Alan Turing did acknowledge that creating such a machine would be a challenging task. He hypothesized that one way for a machine to pass the Turing Test, demonstrating human-like intelligence, would be to simulate the behavior and learning processes of a child.

This sparked a new wave of research to create a thinking machine, which is to learn how a child learns. throughout the next few modules, I will invoke the child or the parent within you. I request you to play along. The more deeply we understand how a child learns, the easier machine learning will become for us.

There are 3 primary ways of Learning Techniques that we will discuss in this module. Later, we will add a few more.

  1. Supervised Learning: A machine learning technique where the algorithm learns from labeled data, consisting of input-output pairs.
  2. Unsupervised Learning: A machine learning technique where the algorithm learns patterns or structures from unlabeled data without explicit supervision or guidance.
  3. Reinforcement Learning: A machine learning technique where the algorithm learns by taking an action and receiving rewards, positive or negative.

ML Technique 1: Supervised Learning

A machine learning technique where the algorithm learns from labeled data, consisting of input-output pairs.

What is labeled Data? To understand this let us go back and understand how a child learns. Suppose you want to teach your 12 months for the first time ‘What is an Apple’? How do you do that? Think about it before you read further.

You will show her an Apple or an image of an Apple. And say loudly this is an ‘Apple’.

The image of Apple in this case is ‘Input’. The right answer that you are saying loud, in this case, is ‘Label’. So you are giving the kid labeled input data. Label in this case is the ‘right answer’ to the input data.

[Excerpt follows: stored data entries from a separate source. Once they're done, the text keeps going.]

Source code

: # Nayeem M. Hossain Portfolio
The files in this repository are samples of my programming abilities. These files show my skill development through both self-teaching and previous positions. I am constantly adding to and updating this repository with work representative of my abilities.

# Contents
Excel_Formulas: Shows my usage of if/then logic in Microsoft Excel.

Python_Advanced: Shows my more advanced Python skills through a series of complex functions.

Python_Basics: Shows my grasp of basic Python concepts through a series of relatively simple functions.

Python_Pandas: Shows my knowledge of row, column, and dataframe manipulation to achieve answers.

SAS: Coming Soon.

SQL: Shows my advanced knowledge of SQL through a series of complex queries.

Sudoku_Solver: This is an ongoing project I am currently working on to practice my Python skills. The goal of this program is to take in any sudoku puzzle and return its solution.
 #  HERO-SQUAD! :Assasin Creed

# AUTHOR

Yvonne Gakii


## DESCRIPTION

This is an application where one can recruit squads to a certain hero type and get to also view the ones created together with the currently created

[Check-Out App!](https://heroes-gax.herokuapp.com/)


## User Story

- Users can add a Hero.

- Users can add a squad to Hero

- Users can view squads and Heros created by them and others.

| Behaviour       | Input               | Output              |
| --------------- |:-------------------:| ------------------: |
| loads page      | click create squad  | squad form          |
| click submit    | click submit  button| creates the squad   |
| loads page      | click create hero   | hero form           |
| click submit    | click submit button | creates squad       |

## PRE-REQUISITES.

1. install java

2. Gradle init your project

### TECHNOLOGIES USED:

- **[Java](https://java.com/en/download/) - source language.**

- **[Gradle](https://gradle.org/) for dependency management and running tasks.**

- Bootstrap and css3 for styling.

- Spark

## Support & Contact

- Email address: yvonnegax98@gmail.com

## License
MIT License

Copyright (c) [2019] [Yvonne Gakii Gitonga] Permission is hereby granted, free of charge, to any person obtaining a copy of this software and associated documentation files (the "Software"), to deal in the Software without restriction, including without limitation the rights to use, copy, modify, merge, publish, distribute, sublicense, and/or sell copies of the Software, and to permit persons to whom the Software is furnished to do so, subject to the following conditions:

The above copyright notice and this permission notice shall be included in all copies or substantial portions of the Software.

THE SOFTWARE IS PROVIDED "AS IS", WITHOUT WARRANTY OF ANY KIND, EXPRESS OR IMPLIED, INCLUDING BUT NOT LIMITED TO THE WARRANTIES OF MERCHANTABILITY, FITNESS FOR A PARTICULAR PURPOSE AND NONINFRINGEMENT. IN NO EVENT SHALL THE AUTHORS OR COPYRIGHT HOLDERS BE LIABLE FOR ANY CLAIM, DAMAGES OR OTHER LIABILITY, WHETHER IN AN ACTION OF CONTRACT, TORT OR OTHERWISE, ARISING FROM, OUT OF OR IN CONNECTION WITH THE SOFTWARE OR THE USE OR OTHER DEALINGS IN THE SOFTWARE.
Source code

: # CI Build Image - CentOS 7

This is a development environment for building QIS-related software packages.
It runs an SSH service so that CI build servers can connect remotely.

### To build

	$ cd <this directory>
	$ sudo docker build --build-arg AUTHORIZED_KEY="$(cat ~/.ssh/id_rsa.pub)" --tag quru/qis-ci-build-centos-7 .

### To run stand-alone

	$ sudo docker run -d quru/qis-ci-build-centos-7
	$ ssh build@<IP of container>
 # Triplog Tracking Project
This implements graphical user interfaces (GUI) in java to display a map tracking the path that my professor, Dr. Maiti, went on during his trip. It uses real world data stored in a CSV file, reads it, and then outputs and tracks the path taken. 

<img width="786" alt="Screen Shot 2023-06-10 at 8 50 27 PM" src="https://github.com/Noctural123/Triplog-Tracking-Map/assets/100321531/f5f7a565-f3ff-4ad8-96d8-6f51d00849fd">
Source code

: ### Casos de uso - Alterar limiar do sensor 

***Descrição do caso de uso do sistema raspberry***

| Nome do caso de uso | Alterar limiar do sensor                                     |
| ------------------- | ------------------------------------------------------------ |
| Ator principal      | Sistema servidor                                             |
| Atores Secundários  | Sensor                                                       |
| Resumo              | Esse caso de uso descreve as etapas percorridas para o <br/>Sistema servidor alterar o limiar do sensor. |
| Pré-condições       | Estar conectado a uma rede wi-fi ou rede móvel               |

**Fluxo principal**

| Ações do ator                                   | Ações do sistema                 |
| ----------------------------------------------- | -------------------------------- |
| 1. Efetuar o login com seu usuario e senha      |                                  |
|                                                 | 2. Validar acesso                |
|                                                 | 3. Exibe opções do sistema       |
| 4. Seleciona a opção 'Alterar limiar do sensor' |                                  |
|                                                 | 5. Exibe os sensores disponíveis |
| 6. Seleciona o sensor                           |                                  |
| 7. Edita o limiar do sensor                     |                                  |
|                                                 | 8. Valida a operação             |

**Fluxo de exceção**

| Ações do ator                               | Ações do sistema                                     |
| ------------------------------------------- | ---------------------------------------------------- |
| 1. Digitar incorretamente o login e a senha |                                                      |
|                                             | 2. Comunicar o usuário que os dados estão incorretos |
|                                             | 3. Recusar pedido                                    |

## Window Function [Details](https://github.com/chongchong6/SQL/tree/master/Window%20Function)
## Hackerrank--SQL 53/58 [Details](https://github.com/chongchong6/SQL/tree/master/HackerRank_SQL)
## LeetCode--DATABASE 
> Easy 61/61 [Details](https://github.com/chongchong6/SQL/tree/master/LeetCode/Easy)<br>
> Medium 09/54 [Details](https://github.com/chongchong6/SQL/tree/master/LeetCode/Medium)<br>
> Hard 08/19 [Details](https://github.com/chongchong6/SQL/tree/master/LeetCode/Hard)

When you repeat this multiple times i.e. showing various images of Apple and saying ‘Apple’. The kid learns that it is an Apple. But now what happens when you show her for the first time Banana and ask what is it? Will the kid say ‘Banana’? Think about it.

No, the kids will not say Banana. Instead, it will say ‘Apple’. Why? Because the kid has no notion of Banana. She only knows ‘Apple’. Then you will have to tell her - This is ‘Not An Apple’. Now you will show multiple other images and some will be labeled as ‘Apple’ and some as ‘Not Apple’. When you repeat this enough times - eventually the kid will start saying ‘Apple’ when shown unseen images of Apple and ‘Not an Apple’ when shown unseen images of other fruits. We will say the kid is trained now.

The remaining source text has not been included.